In any event, such cost trends are unlikely to have any relationship to the business cycle, which is underlined by the fact that they are moderating while the expansion continues.


(c) Brian Romanchuk 2017

6 comments:

  1. My idle speculation on how Fed policy could affect rent inflation- Large rate hikes cause a drop in demand for purchases financed through borrowing. This leads to unemployment and recession. Unemployed people find they cant pay rent and get evicted or foreclosed on. This increases the supply of rental units available while decreasing the supply of people who have effective demand for rental units. Rents come down.

    So its really very simple- to lower rent inflation we just need to increase unemployment and homelessness.

    ReplyDelete
    Replies
    1. Yes, I exaggerated when I said the Fed needed to cause another financial crisis; just a recession would do the job. :-(

      Delete
  2. Shouldnt we look at underlying reasons for each of these sectors inflation increases? You touch on medicine, since we dont see real wage increases in medicine some other component must be contributing.

    Looking at rent specifically, and im just purely speculating...but i believe we seen changes in renters preferences over the last two decades. Urbanization, increased preferences for people wanting to live in cities. Those sorts of consumers changes that cause distortions in long term inflation shouldnt seem to concern fed officials too much?

    ReplyDelete
  3. These sectoral stories are enough to move the inflation rate 1/2% or so (my guess for the magnitude); if people spend more on rent (medicine...), they have less money to spend on other things, so there's compensating downward price pressure elsewhere. Since the overall inflation rate has been so stable post-1990, these sectoral shifts are comparable to the cyclical shifts in inflation, which is the only thing the Fed can hope to control.

    If we ever got wild cyclical swings in the overall inflation rate again (like in the 1970s), these sector stories matter a lot less.
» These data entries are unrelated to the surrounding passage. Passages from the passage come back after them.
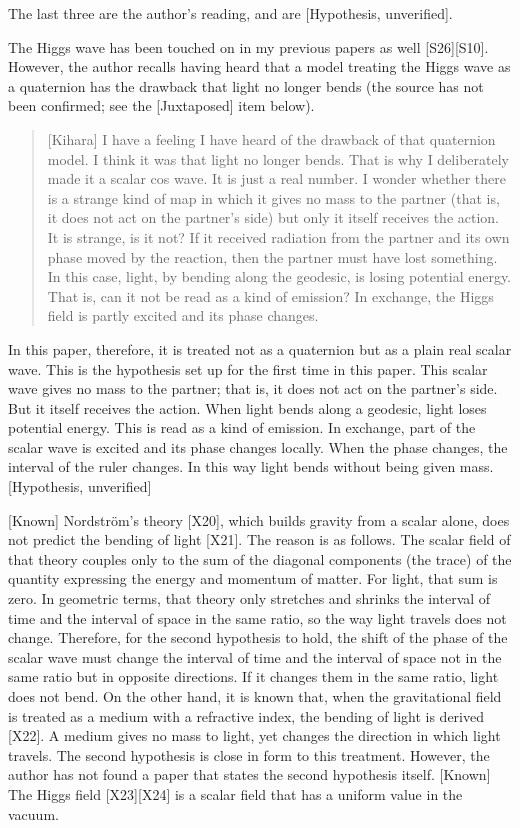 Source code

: \documentclass[
  a4paper,
]{article}
\begin{document}
The last three are the author's reading, and are {[}Hypothesis,
unverified{]}.

The Higgs wave has been touched on in my previous papers as well
{[}S26{]}{[}S10{]}. However, the author recalls having heard that a
model treating the Higgs wave as a quaternion has the drawback that
light no longer bends (the source has not been confirmed; see the
{[}Juxtaposed{]} item below).

\begin{quote}
{[}Kihara{]} I have a feeling I have heard of the drawback of that
quaternion model. I think it was that light no longer bends. That is why
I deliberately made it a scalar cos wave. It is just a real number. I
wonder whether there is a strange kind of map in which it gives no mass
to the partner (that is, it does not act on the partner's side) but only
it itself receives the action. It is strange, is it not? If it received
radiation from the partner and its own phase moved by the reaction, then
the partner must have lost something. In this case, light, by bending
along the geodesic, is losing potential energy. That is, can it not be
read as a kind of emission? In exchange, the Higgs field is partly
excited and its phase changes.
\end{quote}

In this paper, therefore, it is treated not as a quaternion but as a
plain real scalar wave. This is the hypothesis set up for the first time
in this paper. This scalar wave gives no mass to the partner; that is,
it does not act on the partner's side. But it itself receives the
action. When light bends along a geodesic, light loses potential energy.
This is read as a kind of emission. In exchange, part of the scalar wave
is excited and its phase changes locally. When the phase changes, the
interval of the ruler changes. In this way light bends without being
given mass. {[}Hypothesis, unverified{]}

{[}Known{]} Nordström's theory {[}X20{]}, which builds gravity from a
scalar alone, does not predict the bending of light {[}X21{]}. The
reason is as follows. The scalar field of that theory couples only to
the sum of the diagonal components (the trace) of the quantity
expressing the energy and momentum of matter. For light, that sum is
zero. In geometric terms, that theory only stretches and shrinks the
interval of time and the interval of space in the same ratio, so the way
light travels does not change. Therefore, for the second hypothesis to
hold, the shift of the phase of the scalar wave must change the interval
of time and the interval of space not in the same ratio but in opposite
directions. If it changes them in the same ratio, light does not bend.
On the other hand, it is known that, when the gravitational field is
treated as a medium with a refractive index, the bending of light is
derived {[}X22{]}. A medium gives no mass to light, yet changes the
direction in which light travels. The second hypothesis is close in form
to this treatment. However, the author has not found a paper that states
the second hypothesis itself. {[}Known{]} The Higgs field
{[}X23{]}{[}X24{]} is a scalar field that has a uniform value in the
vacuum.
\end{document}
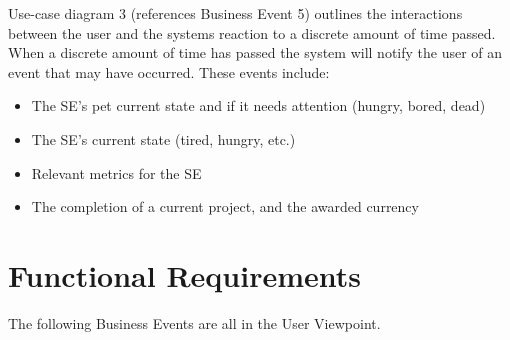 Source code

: \documentclass[]{article}
\begin{document}
Use-case diagram 3 (references Business Event 5) outlines the interactions 
between the user and the systems reaction to a discrete amount of time passed. 
When a discrete amount of time has passed the system will notify the user of an 
event that may have occurred. These events include:

\begin{itemize}
    \item The SE’s pet current state and if it needs attention (hungry, bored, 
    dead)
    \item The SE’s current state (tired, hungry, etc.)
    \item Relevant metrics for the SE
    \item The completion of a current project, and the awarded currency
\end{itemize}

\section{Functional Requirements}
\label{sec:functional_requirements}
The following Business Events are all in the User Viewpoint.
\end{document}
    Each sectoral story is different. For rent, the long run up in house prices has got to be a major contributor. However, the conditions vary from region to region. I live in Montreal, and cost of renting and buying homes has exploded since 1998 or so (coincidently when the CMHC loosened lending standards to idiotic levels), whereas house prices and rents had been stagnant almost for a couple of decades before that (even in nominal terms, never mind inflation adjusted).

    ReplyDelete
  4. Rents went up when rates went down because monthly payments were stable. Raising rates will stop price increases in housing, but it will also kill the market and probably bring about recession. It's not like there aren't plenty of people still on the edge. The jobs are in the cities, which gives rentiers power. But only so much as wage growth is falling. School debt in US is still out of control.

    ReplyDelete
  5. Rents went up when rates went down because monthly payments were stable. Raising rates will stop price increases in housing, but it will also kill the market and probably bring about recession. It's not like there aren't plenty of people still on the edge. The jobs are in the cities, which gives rentiers power. But only so much as wage growth is falling. School debt in US is still out of control.